Everydayness
"Everydayness" or in other words: a normal day. I remember when my life was full of them. Of course, with four children there was always something going on, but it was always normal goings on. Now my life is nothing like normal. I guess there is good and bad in this, but I'm choosing to focus on the good.
Some random non-normal things:
I saw a lady walking her dog... but the dog was sitting in a doggy stroller!!! I thought dogs needed exercise. I was driving by so I didn't get a close enough look to see if the dog was wearing an outfit that matched its owner.
Yesterday we had a freak rainstorm that I promise only hit the high school and nowhere else. It just happened to hit while the band kids were out on the parking lot running through the show. I was nearby in my car and didn't get one drop of rain on me.

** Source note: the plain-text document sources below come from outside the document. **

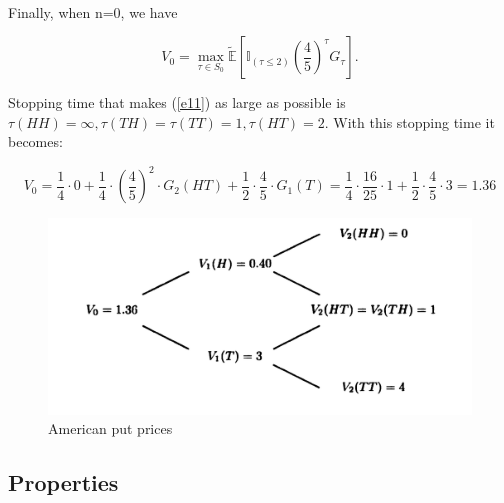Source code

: \documentclass[c, dvipsnames, 8pt]{beamer}
\begin{document}
\begin{frame}[shrink=5]

\frametitle{\insertsection} 
\framesubtitle{\insertsubsection} 

\

Finally, when n=0, we have


\begin{equation}\label{e11}
V_0 = \max\limits_{{\tau \in S_0}}\widetilde{\mathbb{E}}\left [ \mathbb{I}_{(\tau\leq 2)} \left ( \frac{4}{5} \right )^{\tau}G_\tau  \right ].
\end{equation}

Stopping time that makes (\ref{e11}) as large as possible is $\tau(HH)= \infty, \tau(TH)= \tau(TT)= 1, \tau(HT)= 2 $. With this stopping time it becomes:

\begin{equation}\label{key}
V_0 = \frac{1}{4}\cdot 0 + \frac{1}{4}\cdot \left (\frac{4}{5}  \right )^{2}\cdot G_2(HT)+\frac{1}{2}\cdot \frac{4}{5}\cdot G_1(T) = \frac{1}{4}\cdot \frac{16}{25}\cdot 1 + \frac{1}{2}\cdot \frac{4}{5}\cdot 3 = 1.36
\end{equation}


\begin{figure}
	\centering
	\includegraphics[width=0.7\linewidth]{screenshot007}
	\caption{American put prices}
	\label{fig:screenshot007}
\end{figure}


\end{frame}

\subsection{Properties}
\end{document}
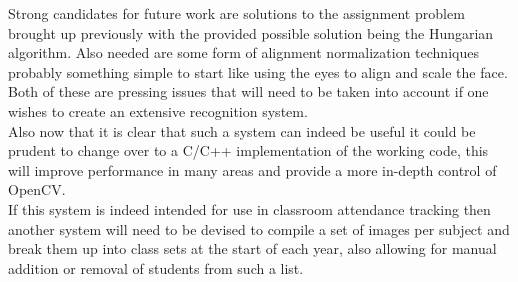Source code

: Strong candidates for future work are solutions to the assignment problem brought up previously  with the 
provided possible solution being the Hungarian algorithm.  Also needed are some form of alignment normalization 
techniques probably something simple to start like using the eyes to align and scale the face.  Both of these 
are pressing issues that will need to be taken into account if one wishes to create an extensive recognition 
system.  \\

Also now that it is clear that such a system can indeed be useful it could be prudent to change over to a C/C++ 
implementation of the working code, this will improve performance in many areas and provide a more in-depth 
control of OpenCV.  \\

If this system is indeed intended for use in classroom attendance tracking then another system will need to 
be devised to compile a set of images per subject and break them up into class sets at the start of each year, 
also allowing for manual addition or removal of students from such a list.

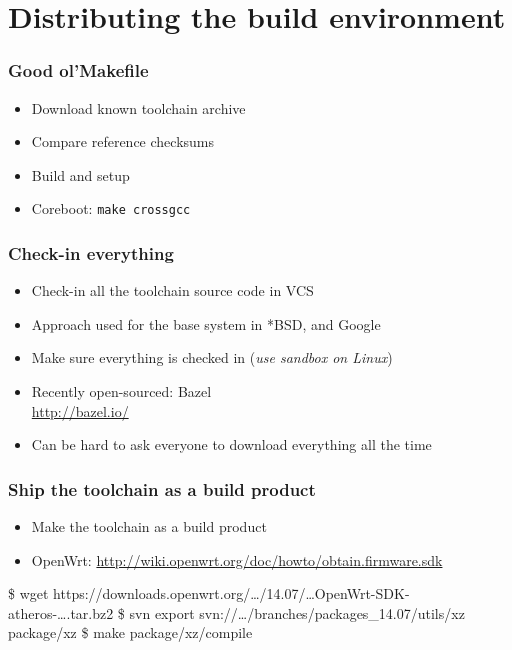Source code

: \documentclass[14pt,aspectratio=169]{beamer}
\begin{document}
\section{Distributing the build environment}

\begin{frame}
 \frametitle{Good ol'Makefile}

 \begin{itemize}
  \item Download known toolchain archive
  \item Compare reference checksums
  \item Build and setup
  \item Coreboot: \texttt{make crossgcc}
 \end{itemize}
\end{frame}

\begin{frame}
 \frametitle{Check-in everything}

 \begin{itemize}
  \item Check-in all the toolchain source code in VCS
  \item Approach used for the base system in *BSD, and Google
  \item Make sure everything is checked in (\textit{use sandbox on Linux})
  \item Recently open-sourced: Bazel \\
   \url{http://bazel.io/}
  \item Can be hard to ask everyone to download everything all the time
 \end{itemize}
\end{frame}

\begin{frame}[fragile]
 \frametitle{Ship the toolchain as a build product}

 \begin{itemize}
  \item Make the toolchain as a build product
  \item OpenWrt:
    \url{http://wiki.openwrt.org/doc/howto/obtain.firmware.sdk}
 \end{itemize}

 \begin{example}\footnotesize
\begin{semiverbatim}
\$ wget https://downloads.openwrt.org/…/14.07/…OpenWrt-SDK-atheros-….tar.bz2
\$ svn export svn://…/branches/packages\_14.07/utils/xz package/xz
\$ make package/xz/compile
\end{semiverbatim}
 \end{example}

\end{frame}
\end{document}
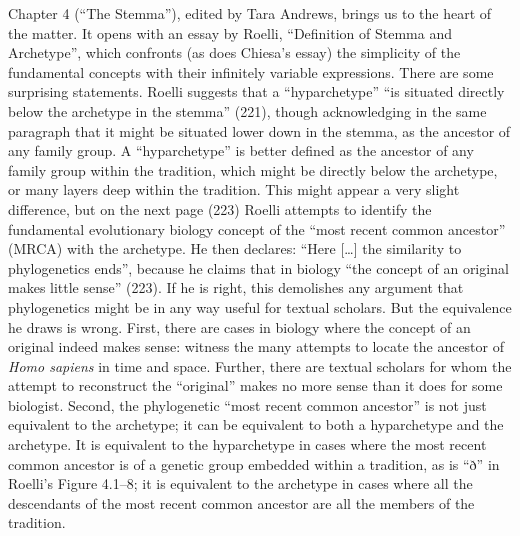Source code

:\documentclass{article}
\begin{document}
Chapter 4 (``The Stemma''), edited by Tara Andrews, brings us
to the heart of the matter. It opens with an essay by Roelli,
``Definition of Stemma and Archetype'', which confronts (as does
Chiesa's essay) the simplicity of the fundamental concepts with their
infinitely variable expressions. There are some surprising statements.
Roelli suggests that a ``hyparchetype'' ``is situated directly below the
archetype in the stemma'' (221), though acknowledging in the same
paragraph that it might be situated lower down in the stemma, as the
ancestor of any family group. A ``hyparchetype'' is better defined as
the ancestor of any family group within the tradition, which might be
directly below the archetype, or many layers deep within the tradition.
This might appear a very slight difference, but on the next page (223)
Roelli attempts to identify the fundamental evolutionary biology concept
of the ``most recent common ancestor'' (MRCA) with the archetype. He
then declares: ``Here [\ldots] the similarity to phylogenetics
ends'', because he claims that in biology ``the concept of an original
makes little sense'' (223). If he is right, this demolishes any argument
that phylogenetics might be in any way useful for textual scholars. But
the equivalence he draws is wrong. First, there are cases in biology
where the concept of an original indeed makes sense: witness the many
attempts to locate the ancestor of \emph{Homo sapiens} in time and
space. Further, there are textual scholars for whom the attempt to
reconstruct the ``original'' makes no more sense than it does for some
biologist. Second, the phylogenetic ``most recent common ancestor'' is
not just equivalent to the archetype; it can be equivalent to both a
hyparchetype and the archetype. It is equivalent to the hyparchetype in
cases where the most recent common ancestor is of a genetic group
embedded within a tradition, as is ``ð'' in Roelli's Figure 4.1--8; it is
equivalent to the archetype in cases where all the descendants of the
most recent common ancestor are all the members of the tradition.
\end{document}
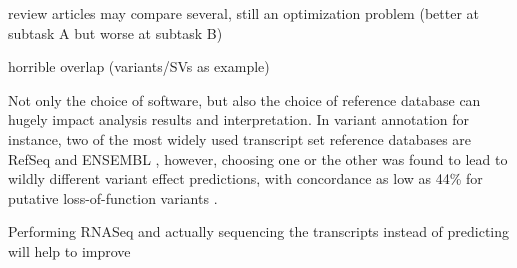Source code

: review articles may compare several, still an optimization problem (better at subtask A but worse at subtask B)

horrible overlap (variants/SVs as example)

Not only the choice of software, but also the choice of reference database can hugely impact analysis results and interpretation. In variant annotation for instance, two of the most widely used transcript set reference databases are RefSeq \cite{} and ENSEMBL \cite{}, however, choosing one or the other was found to lead to wildly different variant effect predictions, with concordance as low as 44\% for putative loss-of-function variants \cite{mccarthy2014choice}.

Performing RNASeq and actually sequencing the transcripts instead of predicting will help to improve

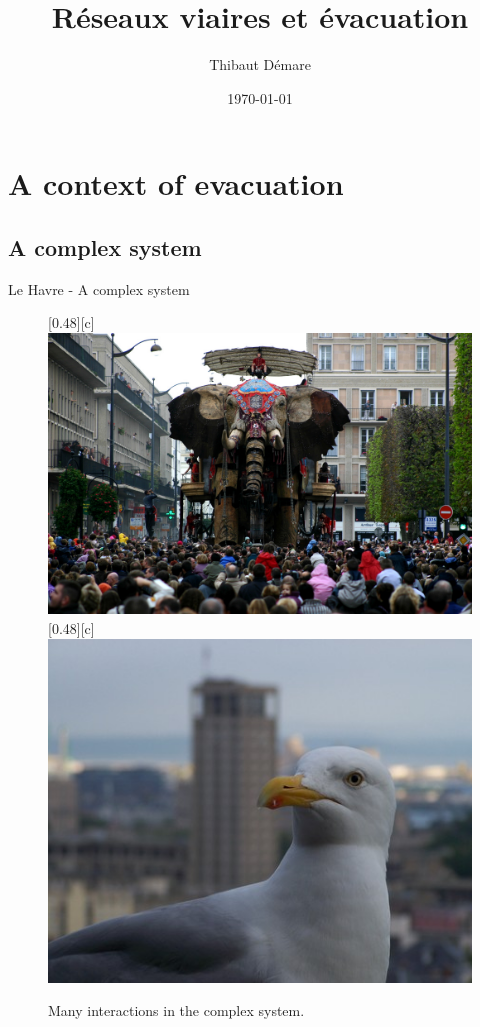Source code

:\documentclass{beamer}
\title{Réseaux viaires et évacuation}
\author{Thibaut Démare}
\institute{Stage de recherche\\Université du Havre}
\date{\today}
\begin{document}
\begin{frame} 
\titlepage
\end{frame}

\section{A context of evacuation}

	\subsection{A complex system}
	
\begin{frame}{Le Havre - A complex system}
	\begin{figure}[htbp]
		\centering
		[0.48\linewidth][c]{
			\includegraphics[width=0.48\linewidth]{./img/le_havre_system_complex_human.jpg}
		}
		[0.48\linewidth][c]{
			\includegraphics[width=0.48\linewidth]{./img/le_havre_system_complex_animal.jpg}
		}
		\caption{Many interactions in the complex system.}
		\label{fig:complex_systems_1}
	\end{figure}
\end{frame}
\end{document}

Speaking of rain, the night before I hydroplaned on the parkway. It was freaky scary. I didn't do anything to cause it like braking or speeding. I was just driving along the wet road and all of a sudden my car went slightly, so very slightly out of control. For just a split second I thought I would lose control.
It's cookie dough time for the theatre department. I love the convenience of the frozen cookie dough and being able to pop in some cookies for a quick snackage emergency.
Grissom actually won a football game last night.
I've picked out the topic for my Music History research paper: The Transition from the Recorder to the Transverse Flute in the Baroque Orchestra.
My oldest son's car, our old family minivan which he loves so dearly, is standing on its last, uh, wheel/tire. It has a mind of its own on whether or not it would care to start on any particular day. Needless to say, this has caused some major how to get to work issues.
I have to give a half-recital next semester and I've already started planning it. I think it will be in March. I get to play part of the Boling Jazz Suite with a jazz combo backing me up. I'm so excited!
I want to clean my house. I guess maybe this is the most non-normal of all this randomness.
Better get busy!
In closing, let me share a poem that touched me, because I yearn for the return of normalcy in my life. Maybe. I enjoy the excitement of life, but not the down parts. I don't know who wrote this poem, but I like it.
Normal day, let me be aware of the treasure you are.
Let me learn from you, love you, bless you before you depart.
Let me not pass you by in quest of some rare and perfect tomorrow.
Let me hold you while I may, for it will not always be so.
One day I shall dig my nails into the earth, or bury my face in the pillow, or stretch myself taut, or raise my hands to the sky, and want, more than all the world, your return.